-- Opening Marker --

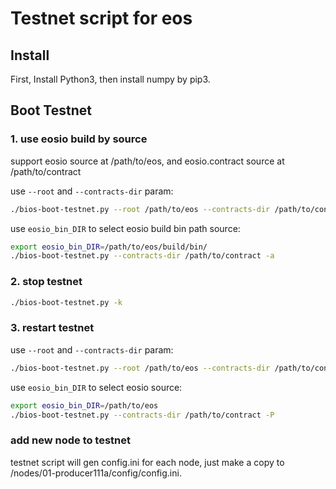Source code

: # Testnet script for eos

## Install

First, Install Python3, then install numpy by pip3.

## Boot Testnet

### 1. use eosio build by source

support eosio source at  /path/to/eos, and eosio.contract source at /path/to/contract

use `--root` and `--contracts-dir` param:

```bash
./bios-boot-testnet.py --root /path/to/eos --contracts-dir /path/to/contract -a
```

use `eosio_bin_DIR` to select eosio build bin path source:

```bash
export eosio_bin_DIR=/path/to/eos/build/bin/
./bios-boot-testnet.py --contracts-dir /path/to/contract -a
```

### 2. stop testnet

```bash
./bios-boot-testnet.py -k
```

### 3. restart testnet

use `--root` and `--contracts-dir` param:

```bash
./bios-boot-testnet.py --root /path/to/eos --contracts-dir /path/to/contract -P
```

use `eosio_bin_DIR` to select eosio source:

```bash
export eosio_bin_DIR=/path/to/eos
./bios-boot-testnet.py --contracts-dir /path/to/contract -P
```

### add new node to testnet

testnet script will gen config.ini for each node, just make a copy to /nodes/01-producer111a/config/config.ini.
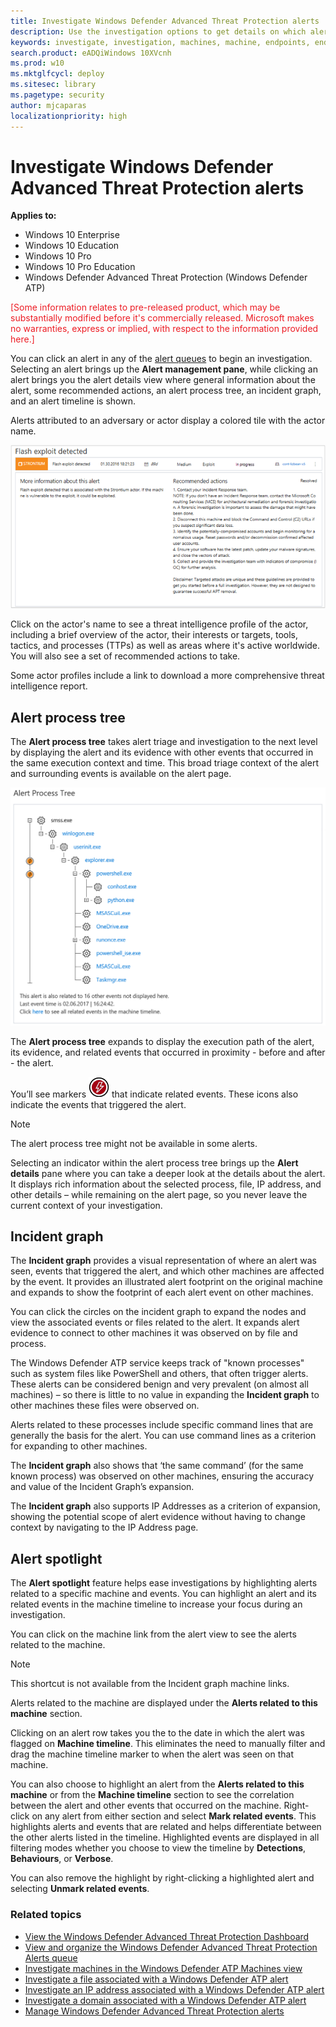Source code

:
 ```yaml
---
title: Investigate Windows Defender Advanced Threat Protection alerts
description: Use the investigation options to get details on which alerts are affecting your network, what they mean, and how to resolve them.
keywords: investigate, investigation, machines, machine, endpoints, endpoint, alerts queue, dashboard, IP address, file, submit, submissions, deep analysis, timeline, search, domain, URL, IP
search.product: eADQiWindows 10XVcnh
ms.prod: w10
ms.mktglfcycl: deploy
ms.sitesec: library
ms.pagetype: security
author: mjcaparas
localizationpriority: high
---
```


# Investigate Windows Defender Advanced Threat Protection alerts

**Applies to:**

- Windows 10 Enterprise
- Windows 10 Education
- Windows 10 Pro
- Windows 10 Pro Education
- Windows Defender Advanced Threat Protection (Windows Defender ATP)

<span style="color:#ED1C24;">[Some information relates to pre-released product, which may be substantially modified before it's commercially released. Microsoft makes no warranties, express or implied, with respect to the information provided here.]</span>

You can click an alert in any of the [alert queues](alerts-queue-windows-defender-advanced-threat-protection.md) to begin an investigation. Selecting an alert brings up the **Alert management pane**, while clicking an alert brings you the alert details view where general information about the alert, some recommended actions, an alert process tree, an incident graph, and an alert timeline is shown.  

Alerts attributed to an adversary or actor display a colored tile with the actor name.

![A detailed view of an alert when clicked](images/alert-details.png)

Click on the actor's name to see a threat intelligence profile of the actor, including a brief overview of the actor, their interests or targets, tools, tactics, and processes (TTPs) as well as areas where it's active worldwide. You will also see a set of recommended actions to take.

Some actor profiles include a link to download a more comprehensive threat intelligence report.

## Alert process tree
The **Alert process tree** takes alert triage and investigation to the next level by displaying the alert and its evidence with other events that occurred in the same execution context and time. This broad triage context of the alert and surrounding events is available on the alert page.

![Image of the alert process tree](images/atp-alert-process-tree.png)

The **Alert process tree** expands to display the execution path of the alert, its evidence, and related events that occurred in proximity - before and after - the alert.

You’ll see markers ![Image of thunderbolt icon](images/atp-thunderbolt-icon.png) that indicate related events. These icons also indicate the events that triggered the alert.

>[!NOTE]
>The alert process tree might not be available in some alerts.

Selecting an indicator within the alert process tree brings up the **Alert details** pane where you can take a deeper look at the details about the alert. It displays rich information about the selected process, file, IP address, and other details – while remaining on the alert page, so you never leave the current context of your investigation.


## Incident graph
The **Incident graph** provides a visual representation of where an alert was seen, events that triggered the alert, and which other machines are affected by the event. It provides an illustrated alert footprint on the original machine and expands to show the footprint of each alert event on other machines.

You can click the circles on the incident graph to expand the nodes and view the associated events or files related to the alert. It expands alert evidence to connect to other machines it was observed on by file and process.

The Windows Defender ATP service keeps track of "known processes" such as system files like PowerShell and others, that often trigger alerts. These alerts can be considered benign and very prevalent (on almost all machines) – so there is little to no value in expanding the **Incident graph** to other machines these files were observed on.

Alerts related to these processes include specific command lines that are generally the basis for the alert. You can use command lines as a criterion for expanding to other machines.

The **Incident graph** also shows that ‘the same command’ (for the same known process) was observed on other machines, ensuring the accuracy and value of the Incident Graph’s expansion.

The **Incident graph** also supports IP Addresses as a criterion of expansion, showing the potential scope of alert evidence without having to change context by navigating to the IP Address page.





## Alert spotlight
The **Alert spotlight** feature helps ease investigations by highlighting alerts related to a specific machine and events. You can highlight an alert and its related events in the machine timeline to increase your focus during an investigation.

You can click on the machine link from the alert view to see the alerts related to the machine.

  > [!NOTE]
  > This shortcut is not available from the Incident graph machine links.  

Alerts related to the machine are displayed under the **Alerts related to this machine** section.

Clicking on an alert row takes you the to the date in which the alert was flagged on **Machine timeline**. This eliminates the need to manually filter and drag the machine timeline marker to when the alert was seen on that machine.

You can also choose to highlight an alert from the **Alerts related to this machine** or from the  **Machine timeline** section to see the correlation between the alert and other events that occurred on the machine. Right-click on any alert from either section and select **Mark related events**. This highlights alerts and events that are related and helps differentiate between the other alerts listed in the timeline. Highlighted events are displayed in all filtering modes whether you choose to view the timeline by **Detections**, **Behaviours**, or **Verbose**.

You can also remove the highlight by right-clicking a highlighted alert and selecting **Unmark related events**.


### Related topics
- [View the Windows Defender Advanced Threat Protection Dashboard](dashboard-windows-defender-advanced-threat-protection.md)
- [View and organize the Windows Defender Advanced Threat Protection Alerts queue](alerts-queue-windows-defender-advanced-threat-protection.md)
- [Investigate machines in the Windows Defender ATP Machines view](investigate-machines-windows-defender-advanced-threat-protection.md)
- [Investigate a file associated with a Windows Defender ATP alert](investigate-files-windows-defender-advanced-threat-protection.md)
- [Investigate an IP address associated with a Windows Defender ATP alert](investigate-ip-windows-defender-advanced-threat-protection.md)
- [Investigate a domain associated with a Windows Defender ATP alert](investigate-domain-windows-defender-advanced-threat-protection.md)
- [Manage Windows Defender Advanced Threat Protection alerts](manage-alerts-windows-defender-advanced-threat-protection.md)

-- Closing Marker --

### To do
What is needed is every record above printed exactly, with no pictures.

### Result of this task
Source code

: # Testnet script for eos

## Install

First, Install Python3, then install numpy by pip3.

## Boot Testnet

### 1. use eosio build by source

support eosio source at  /path/to/eos, and eosio.contract source at /path/to/contract

use `--root` and `--contracts-dir` param:

```bash
./bios-boot-testnet.py --root /path/to/eos --contracts-dir /path/to/contract -a
```

use `eosio_bin_DIR` to select eosio build bin path source:

```bash
export eosio_bin_DIR=/path/to/eos/build/bin/
./bios-boot-testnet.py --contracts-dir /path/to/contract -a
```

### 2. stop testnet

```bash
./bios-boot-testnet.py -k
```

### 3. restart testnet

use `--root` and `--contracts-dir` param:

```bash
./bios-boot-testnet.py --root /path/to/eos --contracts-dir /path/to/contract -P
```

use `eosio_bin_DIR` to select eosio source:

```bash
export eosio_bin_DIR=/path/to/eos
./bios-boot-testnet.py --contracts-dir /path/to/contract -P
```

### add new node to testnet

testnet script will gen config.ini for each node, just make a copy to /nodes/01-producer111a/config/config.ini.
Source code

:
 ```yaml
---
title: Investigate Windows Defender Advanced Threat Protection alerts
description: Use the investigation options to get details on which alerts are affecting your network, what they mean, and how to resolve them.
keywords: investigate, investigation, machines, machine, endpoints, endpoint, alerts queue, dashboard, IP address, file, submit, submissions, deep analysis, timeline, search, domain, URL, IP
search.product: eADQiWindows 10XVcnh
ms.prod: w10
ms.mktglfcycl: deploy
ms.sitesec: library
ms.pagetype: security
author: mjcaparas
localizationpriority: high
---
```


# Investigate Windows Defender Advanced Threat Protection alerts

**Applies to:**

- Windows 10 Enterprise
- Windows 10 Education
- Windows 10 Pro
- Windows 10 Pro Education
- Windows Defender Advanced Threat Protection (Windows Defender ATP)

<span style="color:#ED1C24;">[Some information relates to pre-released product, which may be substantially modified before it's commercially released. Microsoft makes no warranties, express or implied, with respect to the information provided here.]</span>

You can click an alert in any of the [alert queues](alerts-queue-windows-defender-advanced-threat-protection.md) to begin an investigation. Selecting an alert brings up the **Alert management pane**, while clicking an alert brings you the alert details view where general information about the alert, some recommended actions, an alert process tree, an incident graph, and an alert timeline is shown.  

Alerts attributed to an adversary or actor display a colored tile with the actor name.

![A detailed view of an alert when clicked](images/alert-details.png)

Click on the actor's name to see a threat intelligence profile of the actor, including a brief overview of the actor, their interests or targets, tools, tactics, and processes (TTPs) as well as areas where it's active worldwide. You will also see a set of recommended actions to take.

Some actor profiles include a link to download a more comprehensive threat intelligence report.

## Alert process tree
The **Alert process tree** takes alert triage and investigation to the next level by displaying the alert and its evidence with other events that occurred in the same execution context and time. This broad triage context of the alert and surrounding events is available on the alert page.

![Image of the alert process tree](images/atp-alert-process-tree.png)

The **Alert process tree** expands to display the execution path of the alert, its evidence, and related events that occurred in proximity - before and after - the alert.

You’ll see markers ![Image of thunderbolt icon](images/atp-thunderbolt-icon.png) that indicate related events. These icons also indicate the events that triggered the alert.

>[!NOTE]
>The alert process tree might not be available in some alerts.

Selecting an indicator within the alert process tree brings up the **Alert details** pane where you can take a deeper look at the details about the alert. It displays rich information about the selected process, file, IP address, and other details – while remaining on the alert page, so you never leave the current context of your investigation.


## Incident graph
The **Incident graph** provides a visual representation of where an alert was seen, events that triggered the alert, and which other machines are affected by the event. It provides an illustrated alert footprint on the original machine and expands to show the footprint of each alert event on other machines.

You can click the circles on the incident graph to expand the nodes and view the associated events or files related to the alert. It expands alert evidence to connect to other machines it was observed on by file and process.

The Windows Defender ATP service keeps track of "known processes" such as system files like PowerShell and others, that often trigger alerts. These alerts can be considered benign and very prevalent (on almost all machines) – so there is little to no value in expanding the **Incident graph** to other machines these files were observed on.

Alerts related to these processes include specific command lines that are generally the basis for the alert. You can use command lines as a criterion for expanding to other machines.

The **Incident graph** also shows that ‘the same command’ (for the same known process) was observed on other machines, ensuring the accuracy and value of the Incident Graph’s expansion.

The **Incident graph** also supports IP Addresses as a criterion of expansion, showing the potential scope of alert evidence without having to change context by navigating to the IP Address page.





## Alert spotlight
The **Alert spotlight** feature helps ease investigations by highlighting alerts related to a specific machine and events. You can highlight an alert and its related events in the machine timeline to increase your focus during an investigation.

You can click on the machine link from the alert view to see the alerts related to the machine.

  > [!NOTE]
  > This shortcut is not available from the Incident graph machine links.  

Alerts related to the machine are displayed under the **Alerts related to this machine** section.

Clicking on an alert row takes you the to the date in which the alert was flagged on **Machine timeline**. This eliminates the need to manually filter and drag the machine timeline marker to when the alert was seen on that machine.

You can also choose to highlight an alert from the **Alerts related to this machine** or from the  **Machine timeline** section to see the correlation between the alert and other events that occurred on the machine. Right-click on any alert from either section and select **Mark related events**. This highlights alerts and events that are related and helps differentiate between the other alerts listed in the timeline. Highlighted events are displayed in all filtering modes whether you choose to view the timeline by **Detections**, **Behaviours**, or **Verbose**.

You can also remove the highlight by right-clicking a highlighted alert and selecting **Unmark related events**.


### Related topics
- [View the Windows Defender Advanced Threat Protection Dashboard](dashboard-windows-defender-advanced-threat-protection.md)
- [View and organize the Windows Defender Advanced Threat Protection Alerts queue](alerts-queue-windows-defender-advanced-threat-protection.md)
- [Investigate machines in the Windows Defender ATP Machines view](investigate-machines-windows-defender-advanced-threat-protection.md)
- [Investigate a file associated with a Windows Defender ATP alert](investigate-files-windows-defender-advanced-threat-protection.md)
- [Investigate an IP address associated with a Windows Defender ATP alert](investigate-ip-windows-defender-advanced-threat-protection.md)
- [Investigate a domain associated with a Windows Defender ATP alert](investigate-domain-windows-defender-advanced-threat-protection.md)
- [Manage Windows Defender Advanced Threat Protection alerts](manage-alerts-windows-defender-advanced-threat-protection.md)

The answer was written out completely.